What are Data Mining and Knowledge Discovery?

What are Data Mining and Knowledge Discovery?
With the enormous amount of data stored in files, databases, and other repositories, it is increasingly important, if not necessary, to develop powerful means for analysis and perhaps interpretation of such data and for the extraction of interesting knowledge that could help in decision-making.
Data Mining, also popularly known as Knowledge Discovery in Databases (KDD), refers to the nontrivial extraction of implicit, previously unknown and potentially useful information from data in databases. While data mining and knowledge discovery in databases (or KDD) are frequently treated as synonyms, data mining is actually part of the knowledge discovery process. The following figure (Figure 1.1) shows data mining as a step in an iterative knowledge discovery process.
The Knowledge Discovery in Databases process comprises of a few steps leading from raw data collections to some form of new knowledge.

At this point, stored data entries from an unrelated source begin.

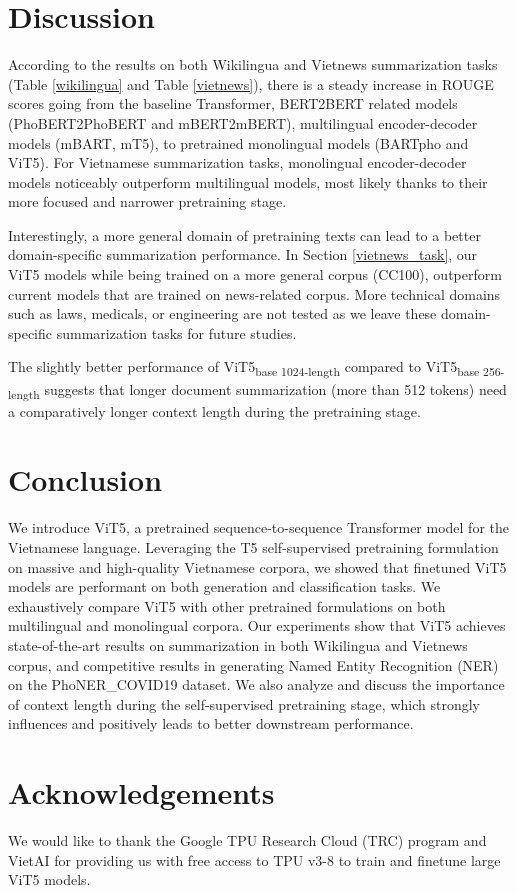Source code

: \documentclass[11pt,a4paper]{article}
\begin{document}
 
\section{Discussion}
According to the results on both Wikilingua and Vietnews summarization tasks (Table \ref{wikilingua} and Table \ref{vietnews}), there is a steady increase in ROUGE scores going from the baseline Transformer, BERT2BERT related models (PhoBERT2PhoBERT and mBERT2mBERT), multilingual encoder-decoder models (mBART, mT5), to pretrained monolingual models (BARTpho and ViT5). For Vietnamese summarization tasks, monolingual encoder-decoder models noticeably outperform multilingual models, most likely thanks to their more focused and narrower pretraining stage.

Interestingly, a more general domain of pretraining texts can lead to a better domain-specific summarization performance. In Section \ref{vietnews_task}, our ViT5 models while being trained on a more general corpus (CC100), outperform current models that are trained on news-related corpus. More technical domains such as laws, medicals, or engineering are not tested as we leave these domain-specific summarization tasks for future studies.

The slightly better performance of ViT5\textsubscript{base 1024-length} compared to ViT5\textsubscript{base 256-length} suggests that longer document summarization (more than 512 tokens) need a comparatively longer context length during the pretraining stage. \section{Conclusion}


We introduce ViT5, a pretrained sequence-to-sequence Transformer model for the Vietnamese language. Leveraging the T5 self-supervised pretraining formulation on massive and high-quality Vietnamese corpora, we showed that finetuned ViT5 models are performant on both generation and classification tasks. We exhaustively compare ViT5 with other pretrained formulations on both multilingual and monolingual corpora. Our experiments show that ViT5 achieves state-of-the-art results on summarization in both Wikilingua and Vietnews corpus, and competitive results in generating Named Entity Recognition (NER) on the PhoNER\_COVID19 dataset. We also analyze and discuss the importance of context length during the self-supervised pretraining stage, which strongly influences and positively leads to better downstream performance. 
\section{Acknowledgements}
We would like to thank the Google TPU Research Cloud (TRC) program and VietAI for providing us with free access to TPU v3-8 to train and finetune large ViT5 models. 
\newpage



\end{document}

The iterative process consists of the following steps:
• Data cleaning: also known as data cleansing, it is a phase in which noise data and irrelevant data are removed from the collection.
• Data integration: at this stage, multiple data sources, often heterogeneous, may be combined in a common source.
• Data selection: at this step, the data relevant to the analysis is decided on and retrieved from the data collection.
• Data transformation: also known as data consolidation, it is a phase in which the selected data is transformed into forms appropriate for the mining procedure.
• Data mining: it is the crucial step in which clever techniques are applied to extract patterns potentially useful.
• Pattern evaluation: in this step, strictly interesting patterns representing knowledge are identified based on given measures.
• Knowledge representation: is the final phase in which the discovered knowledge is visually represented to the user. This essential step uses visualization techniques to help users understand and interpret the data mining results.
It is common to combine some of these steps together. For instance, data cleaning and data integration can be performed together as a pre-processing phase to generate a data warehouse. Data selection and data transformation can also be combined where the consolidation of the data is the result of the selection, or, as for the case of data warehouses, the selection is done on transformed data.
The KDD is an iterative process. Once the discovered knowledge is presented to the user, the evaluation measures can be enhanced, the mining can be further refined, new data can be selected or further transformed, or new data sources can be integrated, in order to get different, more appropriate results.
Data mining derives its name from the similarities between searching for valuable information in a large database and mining rocks for a vein of valuable ore. Both imply either sifting through a large amount of material or ingeniously probing the material to exactly pinpoint where the values reside. It is, however, a misnomer, since mining for gold in rocks is usually called "gold mining" and not "rock mining", thus by analogy, data mining should have been called "knowledge mining" instead. Nevertheless, data mining became the accepted customary term, and very rapidly a trend that even overshadowed more general terms such as knowledge discovery in databases (KDD) that describe a more complete process. Other similar terms referring to data mining are: data dredging, knowledge extraction and pattern discovery.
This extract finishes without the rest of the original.